XXIst century[edit | edit source]

  • In 2005, the population was officially 187,000 inhabitants. The Amerindian population currently amounts to around 9,000 people, the majority of whom live in “protected areas” with access strictly regulated by the public authorities. It is made up of six groups: the Kalinas (formerly called Galibis) and the Wayanas of the Caribbean language, the Palikurs and the Arawaks proper, of the Arawak language, the Wayampis (or Oyampis) and the Tekos (formerly called Emerillons) of the Tupi language. .

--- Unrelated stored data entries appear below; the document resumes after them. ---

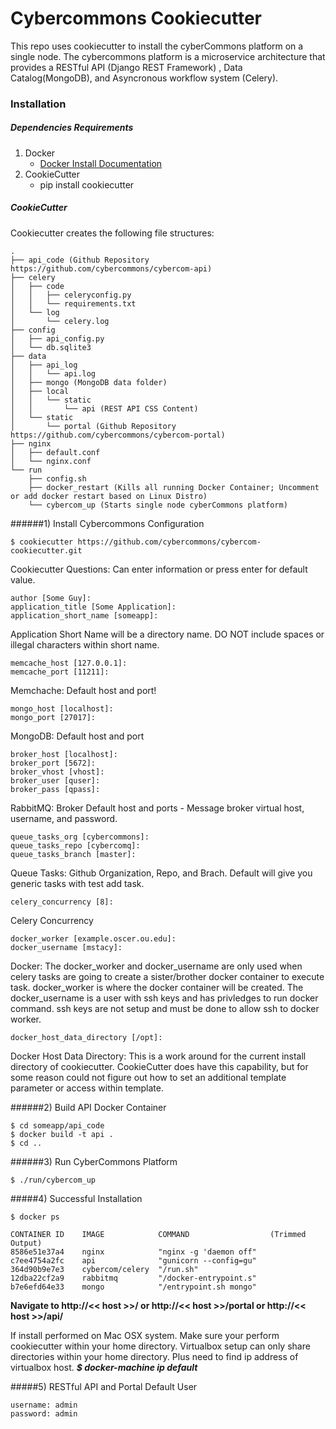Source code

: Cybercommons Cookiecutter
========================

This repo uses cookiecutter to install the cyberCommons platform on a single node. The cybercommons platform is a microservice architecture that provides a RESTful API (Django REST Framework) , Data Catalog(MongoDB), and Asyncronous workflow system (Celery).

### Installation

##### Dependencies Requirements

1. Docker
    * [Docker Install Documentation](https://docs.docker.com/engine/installation/)
2. CookieCutter
    * pip install cookiecutter

##### CookieCutter
Cookiecutter creates the following file structures:

```
.
├── api_code (Github Repository https://github.com/cybercommons/cybercom-api)
├── celery
│   ├── code
│   │   ├── celeryconfig.py
│   │   └── requirements.txt
│   └── log
│       └── celery.log
├── config
│   ├── api_config.py
│   └── db.sqlite3
├── data
│   ├── api_log
│   │   └── api.log
│   ├── mongo (MongoDB data folder)
│   ├── local
│   │   └── static
│   │       └── api (REST API CSS Content)
│   └── static
│       └── portal (Github Repository https://github.com/cybercommons/cybercom-portal)
├── nginx
│   ├── default.conf
│   └── nginx.conf
└── run
    ├── config.sh
    ├── docker_restart (Kills all running Docker Container; Uncomment or add docker restart based on Linux Distro)
    └── cybercom_up (Starts single node cyberCommons platform)
```
######1) Install Cybercommons Configuration 

	$ cookiecutter https://github.com/cybercommons/cybercom-cookiecutter.git
 

Cookiecutter Questions: Can enter information or press enter for default value.

	author [Some Guy]: 
	application_title [Some Application]:
	application_short_name [someapp]: 

Application Short Name will be a directory name. DO NOT include spaces or illegal characters within short name.
	
	memcache_host [127.0.0.1]:
	memcache_port [11211]:

Memchache: Default host and port!	

	mongo_host [localhost]:
	mongo_port [27017]:
	
MongoDB: Default host and port
	
	broker_host [localhost]:
	broker_port [5672]:
	broker_vhost [vhost]:
	broker_user [quser]:
	broker_pass [qpass]:

RabbitMQ: Broker Default host and ports - Message broker virtual host, username, and password.

	queue_tasks_org [cybercommons]:
	queue_tasks_repo [cybercomq]:
	queue_tasks_branch [master]:
	
Queue Tasks: Github Organization, Repo, and Brach. Default will give you generic tasks with test add task. 

	celery_concurrency [8]:

Celery Concurrency
	
	docker_worker [example.oscer.ou.edu]:
	docker_username [mstacy]:

Docker: The docker_worker and docker_username are only used when celery tasks are going to create a sister/brother docker container to execute task. docker_worker is where the docker container will be created. The docker_username is a user with ssh keys and has privledges to run docker command. ssh keys are not setup and must be done to allow ssh to docker worker.
	
	docker_host_data_directory [/opt]:
	
Docker Host Data Directory: This is a work around for the current install directory of cookiecutter. CookieCutter does have this capability, but for some reason could not figure out how to set an additional template parameter or access within template.

######2) Build API Docker Container

	$ cd someapp/api_code
	$ docker build -t api .
	$ cd ..
	 
######3) Run CyberCommons Platform

	$ ./run/cybercom_up
	
#####4) Successful Installation 

	$ docker ps
	
	CONTAINER ID    IMAGE            COMMAND                  (Trimmed Output)                                                           
	8586e51e37a4    nginx            "nginx -g 'daemon off"                                                
	c7ee4754a2fc    api              "gunicorn --config=gu"   
	364d90b9e7e3    cybercom/celery  "/run.sh" 
	12dba22cf2a9    rabbitmq         "/docker-entrypoint.s"
	b7e6efd64e33    mongo            "/entrypoint.sh mongo"  	

__Navigate to http://<< host >>/ or http://<< host >>/portal or http://<< host >>/api/__

If install performed on Mac OSX system. Make sure your perform cookiecutter within your home directory. Virtualbox setup can only share directories within your home directory. Plus need to find ip address of virtualbox host. *__$ docker-machine ip default__*

#####5) RESTful API and Portal Default User

	username: admin
	password: admin
	
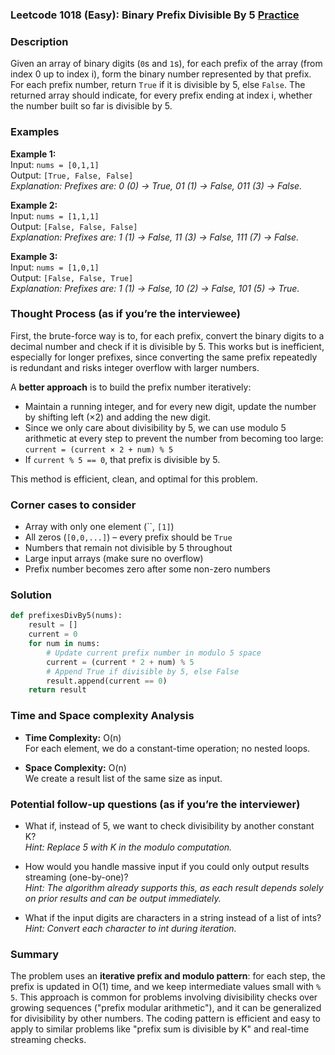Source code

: ### Leetcode 1018 (Easy): Binary Prefix Divisible By 5 [Practice](https://leetcode.com/problems/binary-prefix-divisible-by-5)

### Description  
Given an array of binary digits (`0`s and `1`s), for each prefix of the array (from index 0 up to index i), form the binary number represented by that prefix. For each prefix number, return `True` if it is divisible by 5, else `False`. The returned array should indicate, for every prefix ending at index i, whether the number built so far is divisible by 5.

### Examples  

**Example 1:**  
Input: `nums = [0,1,1]`  
Output: `[True, False, False]`  
*Explanation: Prefixes are: 0 (0) → True, 01 (1) → False, 011 (3) → False.*

**Example 2:**  
Input: `nums = [1,1,1]`  
Output: `[False, False, False]`  
*Explanation: Prefixes are: 1 (1) → False, 11 (3) → False, 111 (7) → False.*

**Example 3:**  
Input: `nums = [1,0,1]`  
Output: `[False, False, True]`  
*Explanation: Prefixes are: 1 (1) → False, 10 (2) → False, 101 (5) → True.*

### Thought Process (as if you’re the interviewee)  
First, the brute-force way is to, for each prefix, convert the binary digits to a decimal number and check if it is divisible by 5. This works but is inefficient, especially for longer prefixes, since converting the same prefix repeatedly is redundant and risks integer overflow with larger numbers.

A **better approach** is to build the prefix number iteratively:  
- Maintain a running integer, and for every new digit, update the number by shifting left (×2) and adding the new digit.
- Since we only care about divisibility by 5, we can use modulo 5 arithmetic at every step to prevent the number from becoming too large: `current = (current × 2 + num) % 5`
- If `current % 5 == 0`, that prefix is divisible by 5.

This method is efficient, clean, and optimal for this problem.

### Corner cases to consider  
- Array with only one element (``, `[1]`)
- All zeros (`[0,0,...]`) – every prefix should be `True`
- Numbers that remain not divisible by 5 throughout
- Large input arrays (make sure no overflow)
- Prefix number becomes zero after some non-zero numbers

### Solution

```python
def prefixesDivBy5(nums):
    result = []
    current = 0
    for num in nums:
        # Update current prefix number in modulo 5 space
        current = (current * 2 + num) % 5
        # Append True if divisible by 5, else False
        result.append(current == 0)
    return result
```

### Time and Space complexity Analysis  

- **Time Complexity:** O(n)  
  For each element, we do a constant-time operation; no nested loops.

- **Space Complexity:** O(n)  
  We create a result list of the same size as input.

### Potential follow-up questions (as if you’re the interviewer)  

- What if, instead of 5, we want to check divisibility by another constant K?  
  *Hint: Replace 5 with K in the modulo computation.*

- How would you handle massive input if you could only output results streaming (one-by-one)?  
  *Hint: The algorithm already supports this, as each result depends solely on prior results and can be output immediately.*

- What if the input digits are characters in a string instead of a list of ints?  
  *Hint: Convert each character to int during iteration.*

### Summary
The problem uses an **iterative prefix and modulo pattern**: for each step, the prefix is updated in O(1) time, and we keep intermediate values small with `% 5`. This approach is common for problems involving divisibility checks over growing sequences ("prefix modular arithmetic"), and it can be generalized for divisibility by other numbers. The coding pattern is efficient and easy to apply to similar problems like "prefix sum is divisible by K" and real-time streaming checks.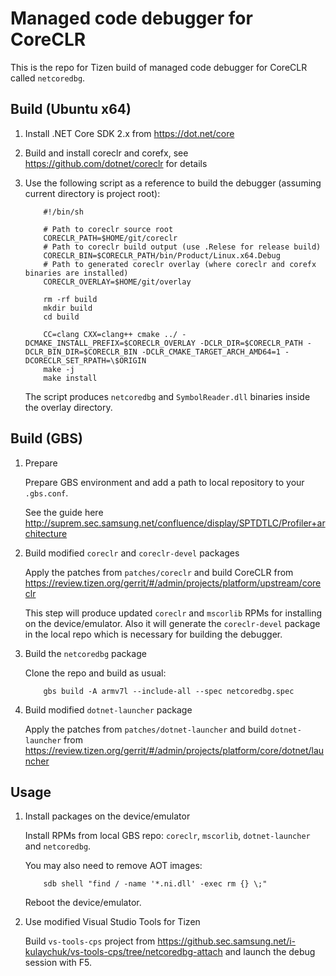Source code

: # Managed code debugger for CoreCLR

This is the repo for Tizen build of managed code debugger for CoreCLR called `netcoredbg`.

## Build (Ubuntu x64)

1. Install .NET Core SDK 2.x from https://dot.net/core

2. Build and install coreclr and corefx, see https://github.com/dotnet/coreclr for details

3. Use the following script as a reference to build the debugger (assuming current directory is project root):
   ```
       #!/bin/sh

       # Path to coreclr source root
       CORECLR_PATH=$HOME/git/coreclr
       # Path to coreclr build output (use .Relese for release build)
       CORECLR_BIN=$CORECLR_PATH/bin/Product/Linux.x64.Debug
       # Path to generated coreclr overlay (where coreclr and corefx binaries are installed)
       CORECLR_OVERLAY=$HOME/git/overlay

       rm -rf build
       mkdir build
       cd build

       CC=clang CXX=clang++ cmake ../ -DCMAKE_INSTALL_PREFIX=$CORECLR_OVERLAY -DCLR_DIR=$CORECLR_PATH -DCLR_BIN_DIR=$CORECLR_BIN -DCLR_CMAKE_TARGET_ARCH_AMD64=1 -DCORECLR_SET_RPATH=\$ORIGIN
       make -j
       make install
   ```

   The script produces `netcoredbg` and `SymbolReader.dll` binaries inside the overlay directory.

## Build (GBS)

1. Prepare

   Prepare GBS environment and add a path to local repository to your `.gbs.conf`.

   See the guide here http://suprem.sec.samsung.net/confluence/display/SPTDTLC/Profiler+architecture

2. Build modified `coreclr` and `coreclr-devel` packages

   Apply the patches from `patches/coreclr` and build CoreCLR from
   https://review.tizen.org/gerrit/#/admin/projects/platform/upstream/coreclr

   This step will produce updated `coreclr` and `mscorlib` RPMs for installing on the device/emulator.
   Also it will generate the `coreclr-devel` package in the local repo which is necessary for building the debugger.

3. Build the `netcoredbg` package

   Clone the repo and build as usual:
   ```
       gbs build -A armv7l --include-all --spec netcoredbg.spec
   ```

4. Build modified `dotnet-launcher` package

   Apply the patches from `patches/dotnet-launcher` and build `dotnet-launcher` from
   https://review.tizen.org/gerrit/#/admin/projects/platform/core/dotnet/launcher

## Usage

1. Install packages on the device/emulator

   Install RPMs from local GBS repo: `coreclr`, `mscorlib`, `dotnet-launcher` and `netcoredbg`.

   You may also need to remove AOT images:
   ```
       sdb shell "find / -name '*.ni.dll' -exec rm {} \;"
   ```

   Reboot the device/emulator.

2. Use modified Visual Studio Tools for Tizen

   Build `vs-tools-cps` project from
   https://github.sec.samsung.net/i-kulaychuk/vs-tools-cps/tree/netcoredbg-attach
   and launch the debug session with F5.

  • Thursday, November 27, 2008: The department of Guyanais blocked by numerous roadblocks erected to protest against the price of fuel at the pump: 1.77 euros for gasoline and 1.55 euros for diesel. The protesters demand a reduction of 50 cents on fuels. The President of the Guyana Chamber of Commerce and Industry (CCIG) Jean-Paul Le Pelletier announces the closure of the commercial port and the international airport of Rochambeau. Bibliography The Franco-Brazilian dispute in Guyana, Annales de géographie, volumes VIII, by Paul Vidal de la Blache, 1898 and X, 1901 Only the dead never return: the pioneers of the dry guillotine in French Guyana under the Directory of Philippe de Ladebat, ed. Amalthée, Nantes, 2008 Guyana by Patrick Mouren-Lascaux, ed. Karthala, Paris, 1990 The Amazon Curtain 1713-1900 in The Great Caribbean Encyclopedia, vol. 7 History of Guyana by Andrée Loncan, dir. Vincent Huyghues-Belrose, ed. Sanoli, 1990 Henri Charrière in his novel "Papillon", sold in several million copies, gives a condensed and fairly realistic outline of what this terrible prison could be, although he lent himself to the adventures of many others. convicts.